Occasionally, however, this free-rider problem is overcome and a shareholder with a large stake in a company may lead or coordinate a shareholder revolt to change or influence the board of directors and senior management. In spite of the separation of ownership and control, when we model the firm as an actor, we often assume that it maximizes profits. This is a simplification, but a reasonable one for many purposes: Owners have a strong interest in profit maximization: It is the basis of their wealth.

Market competition tends to penalize or eliminate firms that do not make substantial profits for their owners: When the ownership and control of a firm is separated, the managers become the residual claimants.

It is effective for shareholders to monitor the performance of the management, in a firm owned by a large number of shareholders. The shareholders are the residual claimants. Managers may choose to take actions that provide benefits for themselves at the expense of the owners. Such performance-related pay is a common method of incentivizing managers to maximize the value of their firm.

wage employment relationship model

When there are many shareholders, there is not only a coordination problem but also a free-rider problem, where every shareholder relies on others to do the costly monitoring and hence too little monitoring is undertaken. People participate in firms because they can do better if they are part of the firm than if they were not—for example, if they were self-employed.

As in all voluntary economic interactions, there are mutual gains. But just as conflicts arise between owners and managers, there will generally be differences between owners and managers on the one hand, and employees on the other, about how the firm will use the strength, creativity, and other skills of its employees. Costs of acquiring the inputs for the production process: Labour is one of these inputs. How much these inputs produce. The money the firm receives when it sells goods or services Our focus here is how firms seek to minimize the cost of acquiring the necessary labour to produce the goods and services they sell.

The employment contract is incomplete Hiring employees is different from buying other goods and services. When we buy a shirt or pay someone to mow a lawn, it is clear what we get for our cash. But a firm cannot write an enforceable employment contract that specifies the exact tasks employees have to perform in order to get paid. This is for three reasons: When the firm writes a contract for the employment of a worker, it cannot know exactly what it will need the employee to do, because this will be determined by unforeseen future events.

It would be impractical or too costly for the firm to observe exactly how much effort each employee makes in doing the job. Total maximum two years per employer and employee combination, then it automatically counts as a normal employment. It can still be ended for two reasons: Arbetsbristcancellation of employment, usually because of bad income for the company. There is a cancellation period of 1—6 months, and rules for how to select employees, basically those with shortest employment time shall be cancelled first.

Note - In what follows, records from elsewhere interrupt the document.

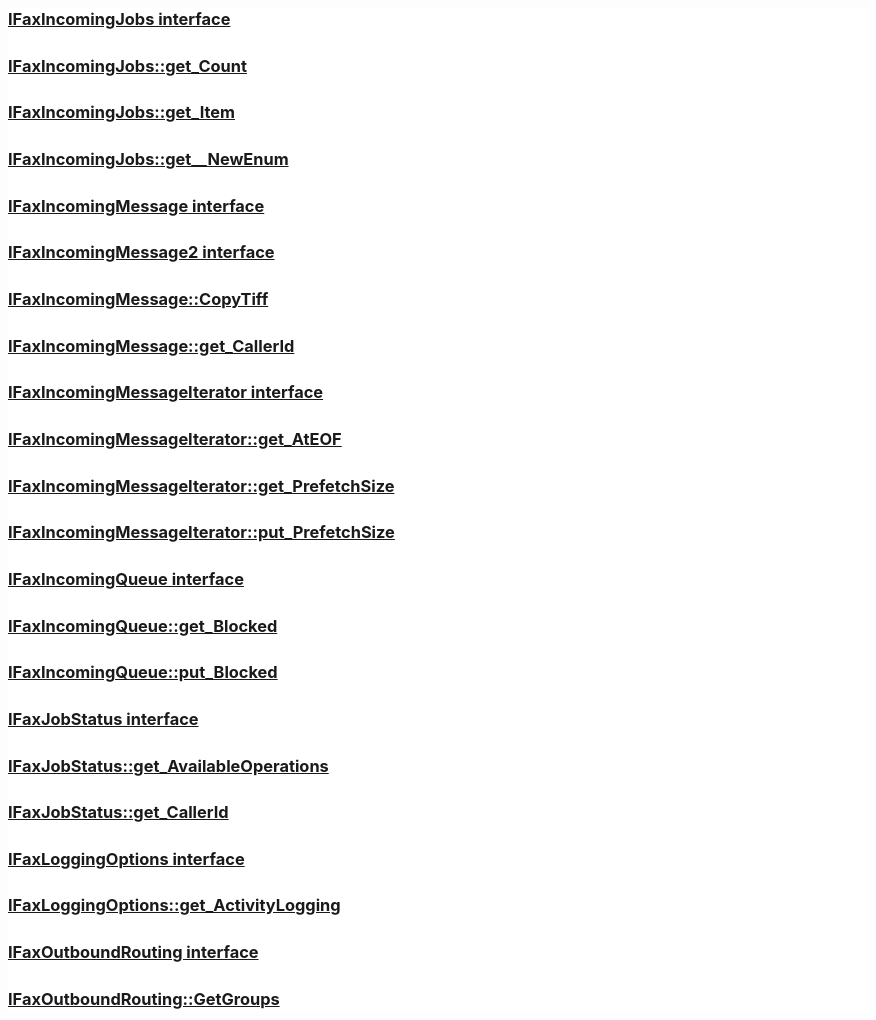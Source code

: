 ### [IFaxIncomingJobs interface](../faxcomex/nn-faxcomex-ifaxincomingjobs.md)
### [IFaxIncomingJobs::get_Count](../faxcomex/nf-faxcomex-ifaxincomingjobs-get_count.md)
### [IFaxIncomingJobs::get_Item](../faxcomex/nf-faxcomex-ifaxincomingjobs-get_item.md)
### [IFaxIncomingJobs::get__NewEnum](../faxcomex/nf-faxcomex-ifaxincomingjobs-get__newenum.md)
### [IFaxIncomingMessage interface](../faxcomex/nn-faxcomex-ifaxincomingmessage.md)
### [IFaxIncomingMessage2 interface](../faxcomex/nn-faxcomex-ifaxincomingmessage2.md)
### [IFaxIncomingMessage::CopyTiff](../faxcomex/nf-faxcomex-ifaxincomingmessage-copytiff.md)
### [IFaxIncomingMessage::get_CallerId](../faxcomex/nf-faxcomex-ifaxincomingmessage-get_callerid.md)
### [IFaxIncomingMessageIterator interface](../faxcomex/nn-faxcomex-ifaxincomingmessageiterator.md)
### [IFaxIncomingMessageIterator::get_AtEOF](../faxcomex/nf-faxcomex-ifaxincomingmessageiterator-get_ateof.md)
### [IFaxIncomingMessageIterator::get_PrefetchSize](../faxcomex/nf-faxcomex-ifaxincomingmessageiterator-get_prefetchsize.md)
### [IFaxIncomingMessageIterator::put_PrefetchSize](../faxcomex/nf-faxcomex-ifaxincomingmessageiterator-put_prefetchsize.md)
### [IFaxIncomingQueue interface](../faxcomex/nn-faxcomex-ifaxincomingqueue.md)
### [IFaxIncomingQueue::get_Blocked](../faxcomex/nf-faxcomex-ifaxincomingqueue-get_blocked.md)
### [IFaxIncomingQueue::put_Blocked](../faxcomex/nf-faxcomex-ifaxincomingqueue-put_blocked.md)
### [IFaxJobStatus interface](../faxcomex/nn-faxcomex-ifaxjobstatus.md)
### [IFaxJobStatus::get_AvailableOperations](../faxcomex/nf-faxcomex-ifaxjobstatus-get_availableoperations.md)
### [IFaxJobStatus::get_CallerId](../faxcomex/nf-faxcomex-ifaxjobstatus-get_callerid.md)
### [IFaxLoggingOptions interface](../faxcomex/nn-faxcomex-ifaxloggingoptions.md)
### [IFaxLoggingOptions::get_ActivityLogging](../faxcomex/nf-faxcomex-ifaxloggingoptions-get_activitylogging.md)
### [IFaxOutboundRouting interface](../faxcomex/nn-faxcomex-ifaxoutboundrouting.md)
### [IFaxOutboundRouting::GetGroups](../faxcomex/nf-faxcomex-ifaxoutboundrouting-getgroups.md)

Instead there are agreements between employer organizations and trade unions about minimum salaries, and other employment conditions. There is a type of employment contract which is common but not regulated in law, and that is Hour employment swe: The employee is expected to be answering the phone and come to work when needed, e.

They will receive salary only for actual work time and can in reality be fired for no reason by not being called anymore. This type of contract is common in the public sector. Young worker safety and health Young workers are at higher risk for occupational injury and face certain occupational hazards at a higher rate; this is generally due to their employment in high-risk industries.

For example, in the United States, young people are injured at work at twice the rate of their older counterparts. Youth unemployment rates tend to be higher than the adult rates in every country in the world. However, depending on the nature of the job, older workers may need to transition into less-physical forms of work to avoid injury.